In the first half of his life, Zahir moved around a lot, living in India, Pakistan, England, the United States and, finally, Canada, where he would settle in Kamloops.

He is survived by his wife. Maureen, of 56 years, his three children — Sara (Joseph), David and Kate (Pierre) — and five grandchildren: Alyssa, Kathryn, Nicholas, Max and Dante.

As a young man, Zahir attended Oxford University in England in 1959 on a Rhodes scholarship, completing a doctorate in infectious diseases in three years.

He then spent three years training in clinical pathology.

The University of Maryland’s medical school recruited him in 1966 as part of a group of doctors who were to work on the eradication of smallpox in his homeland of Pakistan, where the infectious disease was still endemic.

Zahir made a few trips into the rural villages to administer the vaccine, but his primary position was studying the disease in the city of Lahore at the Pakistan Medical Research centre (PMRC), which was funded in part by the U.S. government and the World Health Organization.

In Lahore, Zahir was put in charge of a lab at the PMRC.

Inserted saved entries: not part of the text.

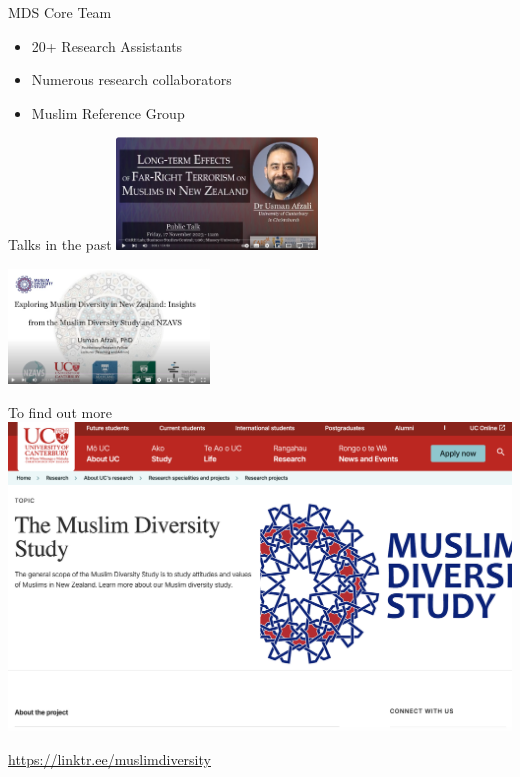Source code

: \documentclass[
  ignorenonframetext,
  aspectratio=169,
]{beamer}
\providecommand{\tightlist}{%
  \setlength{\itemsep}{0pt}\setlength{\parskip}{0pt}}\usepackage{longtable,booktabs,array}
\begin{document}
\begin{frame}{MDS Core Team}
\begin{figure}
\end{figure}%
\end{frame}

\begin{frame}
\begin{itemize}
\tightlist
\item
  20+ Research Assistants
\item
  Numerous research collaborators
\item
  Muslim Reference Group
\end{itemize}
\end{frame}

\begin{frame}{Talks in the past}
\label{talks-in-the-past}
\includegraphics[width=0.4\textwidth,height=\textheight]{figs/care-lecture.png}

\includegraphics[width=0.4\textwidth,height=\textheight]{figs/uc-lecture.png}
\end{frame}

\begin{frame}{To find out more}
\label{to-find-out-more}
\includegraphics{figs/mds-uc-banner.png}

\url{https://linktr.ee/muslimdiversity}
\end{frame}
\end{document}
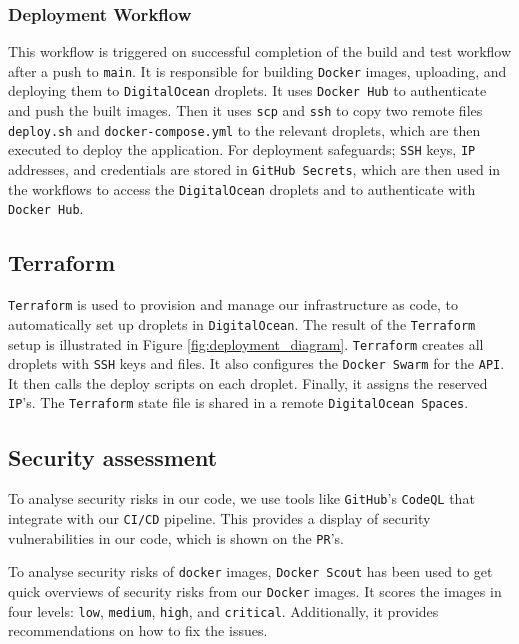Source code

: \subsubsection{Deployment Workflow}
This workflow is triggered on successful completion of the build and test workflow 
after a push to \texttt{main}.
It is responsible for building \texttt{Docker} images, uploading, and deploying them to 
\texttt{DigitalOcean} droplets.
It uses \texttt{Docker Hub} to authenticate and push the built images.
Then it uses \texttt{scp} and \texttt{ssh} to copy two remote files \texttt{deploy.sh} 
and \texttt{docker-compose.yml} to the relevant droplets,
which are then executed to deploy the application.
For deployment safeguards; \texttt{SSH} keys, \texttt{IP} addresses, and credentials are stored in \texttt{GitHub Secrets},
which are then used in the workflows to access the \texttt{DigitalOcean} droplets and to 
authenticate with \texttt{Docker Hub}.


\subsection{Terraform}
\texttt{Terraform} is used to provision and manage our infrastructure as code, 
to automatically set up droplets in \texttt{DigitalOcean}. 
The result of the \texttt{Terraform} setup is illustrated 
in Figure \ref{fig:deployment_diagram}.
\texttt{Terraform} creates all droplets with \texttt{SSH} keys and files.
It also configures the \texttt{Docker Swarm} for the \texttt{API}.
It then calls the deploy scripts on each droplet.
Finally, it assigns the reserved \texttt{IP}'s.
The \texttt{Terraform} state file is shared in a remote \texttt{DigitalOcean Spaces}.

\subsection{Security assessment}
To analyse security risks in our code, 
we use tools like \texttt{GitHub}'s \texttt{CodeQL}\cite{codeql} that 
integrate with our \texttt{CI/CD} pipeline.
This provides a display of security vulnerabilities in our code,
which is shown on the \texttt{PR}'s.

To analyse security risks of \texttt{docker} images, \texttt{Docker Scout} has been used to get
quick overviews of security risks from our \texttt{Docker} images.
It scores the images in four levels: \texttt{low}, \texttt{medium}, \texttt{high}, and \texttt{critical}.
Additionally, it provides recommendations on how to fix the issues.

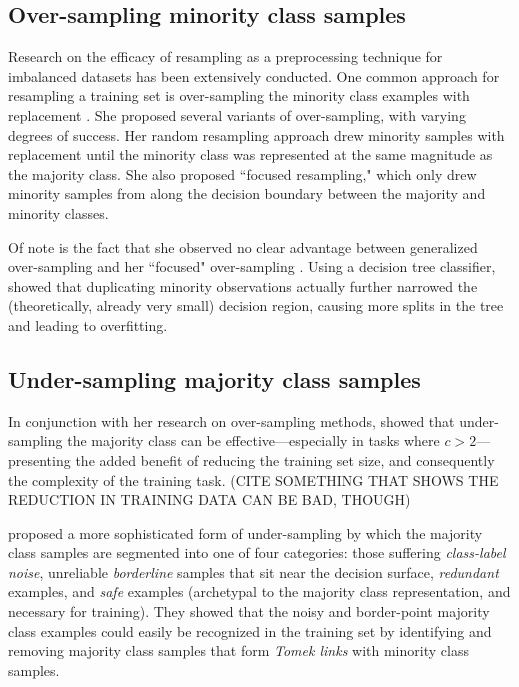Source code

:\documentclass[twoside,11pt]{article}
\begin{document}
\subsection{Over-sampling minority class samples}

Research on the efficacy of resampling as a preprocessing technique for imbalanced datasets has been extensively conducted. One common approach for resampling a training set is over-sampling the minority class examples with replacement \citep{japkowicz2000class}. She proposed several variants of over-sampling, with varying degrees of success. Her random resampling approach drew minority samples with replacement until the minority class was represented at the same magnitude as the majority class. She also proposed ``focused resampling," which only drew minority samples from along the decision boundary between the majority and minority classes. 

Of note is the fact that she observed no clear advantage between generalized over-sampling and her ``focused" over-sampling \citep{japkowicz2000class}. Using a decision tree classifier, \citet{chawla2002smote} showed that duplicating minority observations actually further narrowed the (theoretically, already very small) decision region, causing more splits in the tree and leading to overfitting.


\subsection{Under-sampling majority class samples}

In conjunction with her research on over-sampling methods, \citet*{japkowicz2000learning} showed that under-sampling the majority class can be effective---especially in tasks where $c > 2$---presenting the added benefit of reducing the training set size, and consequently the complexity of the training task. (CITE SOMETHING THAT SHOWS THE REDUCTION IN TRAINING DATA CAN BE BAD, THOUGH)

\citet*{kubat1997addressing} proposed a more sophisticated form of under-sampling by which the majority class samples are segmented into one of four categories: those suffering \emph{class-label noise}, unreliable \emph{borderline} samples that sit near the decision surface, \emph{redundant} examples, and \emph{safe} examples (archetypal to the majority class representation, and necessary for training). They showed that the noisy and border-point majority class examples could easily be recognized in the training set by identifying and removing majority class samples that form \emph{Tomek links} \citep{tomek1976two} with minority class samples.
\end{document}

His main focus was determining why some severe cases of smallpox developed blood-filled blisters rather than pus-filled ones — an answer he found and on which he published his findings.

Smallpox would be declared eradicated worldwide by 1980.

Zahir — who had returned to his home country in part to be close to his aging parents — wanted to stay longer, but after a year, the University of Maryland offered him a job as a full-time faculty member at the Baltimore university.

The family spent four years in the U.S. city before Zahir desired a change of pace, wanting to work as a pathologist in a community hospital.

The plan was to move to B.C., with which Maureen was familiar, having worked there previously as a nurse.

However, the province wasn’t granting licences to non-Canadian specialists at the time. Such licences were being granted in New Brunswick, so the Zahirs spent two years in the Maritimes before Max applied for a job in Kamloops in the early 1970s.

Zahir spent decades as a pathologist at Royal Inland Hospital before retiring in 2003.

He experienced many career highlights as a pathologist/hematologist, including his involvement with the British Columbia Medical Association.

He and Maureen moved to Victoria for a time, but returned to Kamloops five years ago to be closer to family.

Zahir had been living at the Berwick on the Park retirement home in Sahali prior to his death.

During his life, Zahir was also an active Rotarian, studied the impending impacts of the burgeoning climate crisis and was known to engage in heated matches at the Kamloops Tennis Centre.

Animated discussions with children and grandchildren were memorable and held most dear, while summer evenings at the family cottage on Shuswap Lake and winter mornings at the condo at Tod Mountain breathed life into his soul, Kate said.

She said her father touched the hearts of many people because he was very modest despite his achievements.

“He would always say, ‘Ask others more questions then they ask of you,’” Kate said of her father’s uncanny ability to listen.

She said her father’s death last month was sudden and unexpected.

“It was incredibly rapid. Nobody was expecting it,” Kate said.

Zahir opted to admit himself to hospital after feeling short of breath — thinking it might be a mild case of COVID-19, having had his first dose of the vaccine.

Several days later, tests revealed he had cancer, Kate said.

“He was so sick towards the end they couldn’t even conduct the tests properly because he was so weak,” she said.

His death came on the first day of spring — a day known for rebirth, which was a fitting bit of symbolism for Zahir.

“It was the end for him, it was the beginning of spring,” Kate said. “Everything for him had meaning in life, including his death.”